A Single Bench of Justice Jyoti Mulmani observed that Article 14 of the Indian Constitution, the Court noted that the allegation of decimation and equality is not available to the workman in the matter of disciplinary proceedings, while dealing with a petition filed by the second against the order of the Labor Court.
The facts in brief were that the second petitioner was working as a medical representative at Bangalore from May 2, 2005 under the respondent- company. After the intervention of the union FMRAI, the petitioner was transferred to Bangalore. Since he could not afford an independent accommodation, the second petitioner was staying at the guest house of the first petitioner in Bangalore. It was stated that the same was not tolerated by the respondent- company and it started harassing the second petitioner. It was also stated that a charge sheet was issued on May 30, 2007 to the second petitioner which was replied to by him through a letter dated June 6, 2007.
Thereafter,
the second respondent was called for inquiry on June 25, 2007. It was
the case on behalf of the petitioner that he was not given any
opportunity to defend himself and the inquiry was completed in one day
with all the members being from the respondent- company. Consequently,
the respondent- company in its letter dated August 6, 2007 terminated
the services of the second petitioner. In pursuance of the same, the
second petitioner filed an application.
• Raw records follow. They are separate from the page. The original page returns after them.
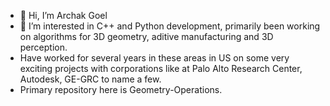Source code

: - 👋 Hi, I’m Archak Goel
- 👀 I’m interested in C++ and Python development, primarily been working on algorithms for 3D geometry, aditive manufacturing and 3D perception.
- Have worked for several years in these areas in US on some very exciting projects with corporations like at Palo Alto Research Center, Autodesk, GE-GRC to name a few.
- Primary repository here is Geometry-Operations.

<!---
ArchakGoel/ArchakGoel is a ✨ special ✨ repository because its `README.md` (this file) appears on your GitHub profile.
You can click the Preview link to take a look at your changes.
--->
The Labour Court, however,
rejected the petition through an order dated April 27, 2012.
Under these circumstances, the petitioner filed the present writ petition under Articles 226 and 227 of the Constitution of India.
The Court after hearing the rival contentions, posed the following questions for consideration: Whether the Labour Court is justified in confirming the order of Punishment? Whether violation of section 33 (2) (b) can be raised in the absence of pleadings? Whether there is violation of Article 14 of the Constitution of India? Whether the second petitioner is deprived of legitimate expectation of better service conditions?
To answer the questions stated above, the Court deemed it fit to first analyse the facts of the present case. In view of the same, the Court observed that the respondent- company called into question the low performance of the second petitioner several times through letters; however, his performance did not improve which compelled the respondent- company to take disciplinary actions against him.
The Court further noted that against the disciplinary enquiry the petitioner was given a chance to represent his case. His case was though found unsatisfactory and therefore his services were eventually terminated with effect from August 10, 2007.
Further with respect to the challenge made to order of the Labour Court, the Court analysed Section 10 (4A) of the I.D. Act. In view of the same the Court stated that from a simple reading of the provision it can be construed that the amended section gives the liberty to the individual workman who has been discharged, dismissed, retrenched or terminated may directly approach the Labour Court for adjudication of such an application in the same manner as a dispute referred for adjudication under section 10(1)(c) of the I.D Act. Thus, the Labour Court had to dispose of the application under Section 10(4-A) of the Act in the same manner as a dispute referred to by the Government for adjudication, the Court noted.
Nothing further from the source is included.